*WHAT YOU NEED TO DO*
From the data that follows, copy every line with the string "using".

Items listed in a dataset

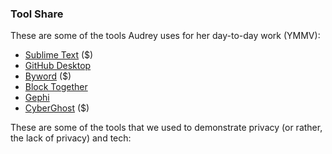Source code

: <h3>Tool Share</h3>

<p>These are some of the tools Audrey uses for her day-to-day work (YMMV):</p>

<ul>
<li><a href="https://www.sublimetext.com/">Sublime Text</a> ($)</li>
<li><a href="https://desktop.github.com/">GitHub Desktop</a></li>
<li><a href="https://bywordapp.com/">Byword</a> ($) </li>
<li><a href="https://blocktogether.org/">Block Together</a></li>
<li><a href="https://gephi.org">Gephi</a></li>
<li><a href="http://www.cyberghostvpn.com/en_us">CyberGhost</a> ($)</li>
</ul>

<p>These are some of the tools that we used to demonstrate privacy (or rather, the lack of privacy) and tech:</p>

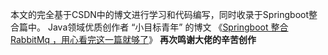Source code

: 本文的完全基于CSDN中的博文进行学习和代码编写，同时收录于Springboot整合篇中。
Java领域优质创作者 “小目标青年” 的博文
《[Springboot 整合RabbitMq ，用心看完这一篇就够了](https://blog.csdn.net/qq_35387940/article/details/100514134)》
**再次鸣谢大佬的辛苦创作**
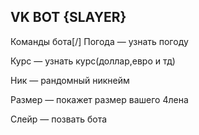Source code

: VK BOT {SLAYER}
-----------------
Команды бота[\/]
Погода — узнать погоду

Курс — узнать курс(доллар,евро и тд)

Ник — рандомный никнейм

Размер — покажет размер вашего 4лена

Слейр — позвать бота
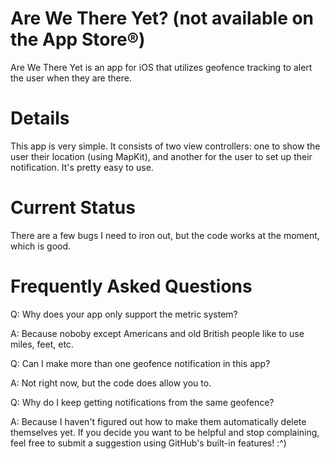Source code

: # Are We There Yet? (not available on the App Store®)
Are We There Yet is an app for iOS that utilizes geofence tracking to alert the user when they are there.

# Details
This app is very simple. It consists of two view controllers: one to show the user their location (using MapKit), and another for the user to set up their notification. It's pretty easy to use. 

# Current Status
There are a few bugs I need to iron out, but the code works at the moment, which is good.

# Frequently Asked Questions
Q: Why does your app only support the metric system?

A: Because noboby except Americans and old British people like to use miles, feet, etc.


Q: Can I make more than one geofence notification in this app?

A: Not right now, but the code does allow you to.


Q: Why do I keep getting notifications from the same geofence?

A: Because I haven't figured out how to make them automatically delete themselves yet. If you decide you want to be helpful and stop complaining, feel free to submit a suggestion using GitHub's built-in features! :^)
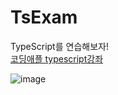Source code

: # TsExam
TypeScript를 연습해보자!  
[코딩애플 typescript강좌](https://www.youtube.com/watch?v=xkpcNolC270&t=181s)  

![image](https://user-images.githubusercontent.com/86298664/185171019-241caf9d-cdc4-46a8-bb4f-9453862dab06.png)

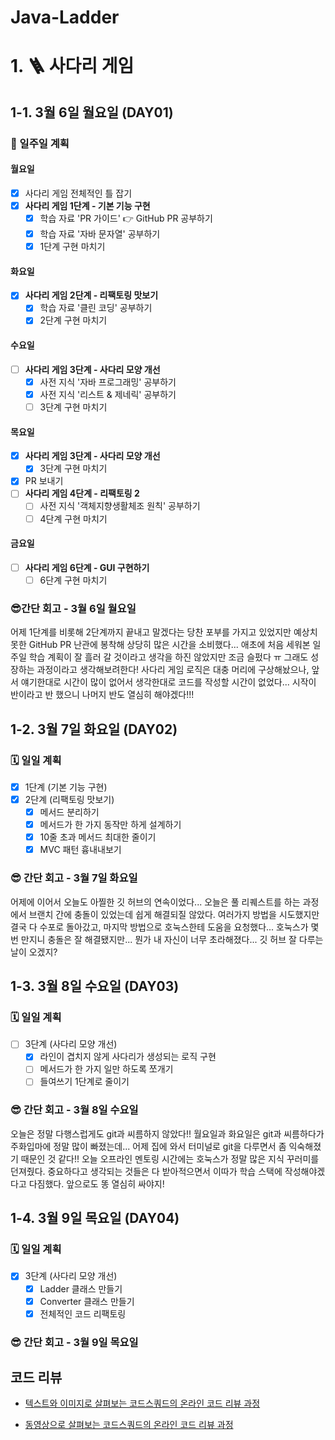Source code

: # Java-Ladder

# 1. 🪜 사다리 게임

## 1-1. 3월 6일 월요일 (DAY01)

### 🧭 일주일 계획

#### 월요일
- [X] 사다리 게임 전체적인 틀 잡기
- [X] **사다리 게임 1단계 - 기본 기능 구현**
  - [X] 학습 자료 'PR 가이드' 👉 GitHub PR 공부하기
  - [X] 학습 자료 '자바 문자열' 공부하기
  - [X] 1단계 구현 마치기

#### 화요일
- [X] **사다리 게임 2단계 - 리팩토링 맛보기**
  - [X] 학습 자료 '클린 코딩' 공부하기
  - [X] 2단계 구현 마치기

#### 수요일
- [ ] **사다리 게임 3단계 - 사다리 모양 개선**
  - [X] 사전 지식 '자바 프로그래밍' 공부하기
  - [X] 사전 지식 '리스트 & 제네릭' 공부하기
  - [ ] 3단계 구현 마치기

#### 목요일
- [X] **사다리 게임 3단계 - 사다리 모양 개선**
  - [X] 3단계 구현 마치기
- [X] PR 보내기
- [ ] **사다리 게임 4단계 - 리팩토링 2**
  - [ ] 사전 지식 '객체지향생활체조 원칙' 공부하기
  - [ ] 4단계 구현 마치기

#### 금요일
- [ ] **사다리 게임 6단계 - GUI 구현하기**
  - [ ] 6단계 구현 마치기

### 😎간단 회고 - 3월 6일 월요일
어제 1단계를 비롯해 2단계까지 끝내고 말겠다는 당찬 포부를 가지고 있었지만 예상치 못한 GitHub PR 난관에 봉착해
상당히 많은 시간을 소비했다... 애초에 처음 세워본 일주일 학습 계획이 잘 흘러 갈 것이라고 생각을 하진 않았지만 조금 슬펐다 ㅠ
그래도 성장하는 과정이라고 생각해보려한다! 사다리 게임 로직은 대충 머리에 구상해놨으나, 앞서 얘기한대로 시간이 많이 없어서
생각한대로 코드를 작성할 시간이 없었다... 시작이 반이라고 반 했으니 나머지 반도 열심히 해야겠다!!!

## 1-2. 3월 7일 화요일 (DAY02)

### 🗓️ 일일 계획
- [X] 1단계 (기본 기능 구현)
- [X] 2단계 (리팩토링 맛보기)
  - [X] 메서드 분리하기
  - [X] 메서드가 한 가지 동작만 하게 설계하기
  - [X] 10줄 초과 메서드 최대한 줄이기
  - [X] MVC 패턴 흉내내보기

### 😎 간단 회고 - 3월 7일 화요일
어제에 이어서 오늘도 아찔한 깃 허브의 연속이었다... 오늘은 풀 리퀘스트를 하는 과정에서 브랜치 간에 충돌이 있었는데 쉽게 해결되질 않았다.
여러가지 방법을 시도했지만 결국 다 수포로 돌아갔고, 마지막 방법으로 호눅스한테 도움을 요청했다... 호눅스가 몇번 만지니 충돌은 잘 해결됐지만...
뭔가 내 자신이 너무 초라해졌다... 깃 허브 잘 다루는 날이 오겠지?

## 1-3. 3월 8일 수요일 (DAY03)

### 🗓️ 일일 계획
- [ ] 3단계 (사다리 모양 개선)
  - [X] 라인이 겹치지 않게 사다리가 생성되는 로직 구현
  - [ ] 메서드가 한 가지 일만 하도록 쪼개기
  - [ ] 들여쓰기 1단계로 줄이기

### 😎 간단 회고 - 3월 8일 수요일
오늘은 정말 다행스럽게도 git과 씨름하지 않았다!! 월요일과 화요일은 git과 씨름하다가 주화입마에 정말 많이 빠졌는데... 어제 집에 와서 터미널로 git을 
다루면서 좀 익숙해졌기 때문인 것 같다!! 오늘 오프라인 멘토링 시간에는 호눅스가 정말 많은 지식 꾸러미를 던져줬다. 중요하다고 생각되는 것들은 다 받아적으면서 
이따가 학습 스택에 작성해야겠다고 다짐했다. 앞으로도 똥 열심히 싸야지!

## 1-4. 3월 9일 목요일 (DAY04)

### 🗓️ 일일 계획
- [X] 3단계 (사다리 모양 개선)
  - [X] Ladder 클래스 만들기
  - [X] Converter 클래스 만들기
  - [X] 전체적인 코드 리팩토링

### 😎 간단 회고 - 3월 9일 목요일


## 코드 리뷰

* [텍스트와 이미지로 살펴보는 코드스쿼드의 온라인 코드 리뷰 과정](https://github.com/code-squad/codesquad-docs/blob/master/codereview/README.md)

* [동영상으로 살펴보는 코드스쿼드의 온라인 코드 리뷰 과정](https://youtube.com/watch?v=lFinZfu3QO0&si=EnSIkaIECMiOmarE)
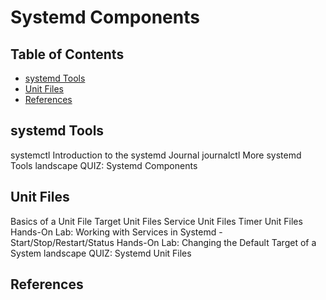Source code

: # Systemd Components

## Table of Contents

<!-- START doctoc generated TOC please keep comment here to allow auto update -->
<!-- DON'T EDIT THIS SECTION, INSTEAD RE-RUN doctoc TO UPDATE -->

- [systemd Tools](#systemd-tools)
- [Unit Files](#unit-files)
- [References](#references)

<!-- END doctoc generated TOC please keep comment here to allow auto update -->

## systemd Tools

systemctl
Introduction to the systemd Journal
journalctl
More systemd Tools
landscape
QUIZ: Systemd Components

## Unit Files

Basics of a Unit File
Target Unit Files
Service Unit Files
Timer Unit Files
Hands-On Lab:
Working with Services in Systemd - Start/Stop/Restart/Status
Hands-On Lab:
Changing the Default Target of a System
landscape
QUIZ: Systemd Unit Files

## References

*WRITTEN ANSWER*
This app is very simple. It consists of two view controllers: one to show the user their location (using MapKit), and another for the user to set up their notification. It's pretty easy to use. 
A: Because I haven't figured out how to make them automatically delete themselves yet. If you decide you want to be helpful and stop complaining, feel free to submit a suggestion using GitHub's built-in features! :^)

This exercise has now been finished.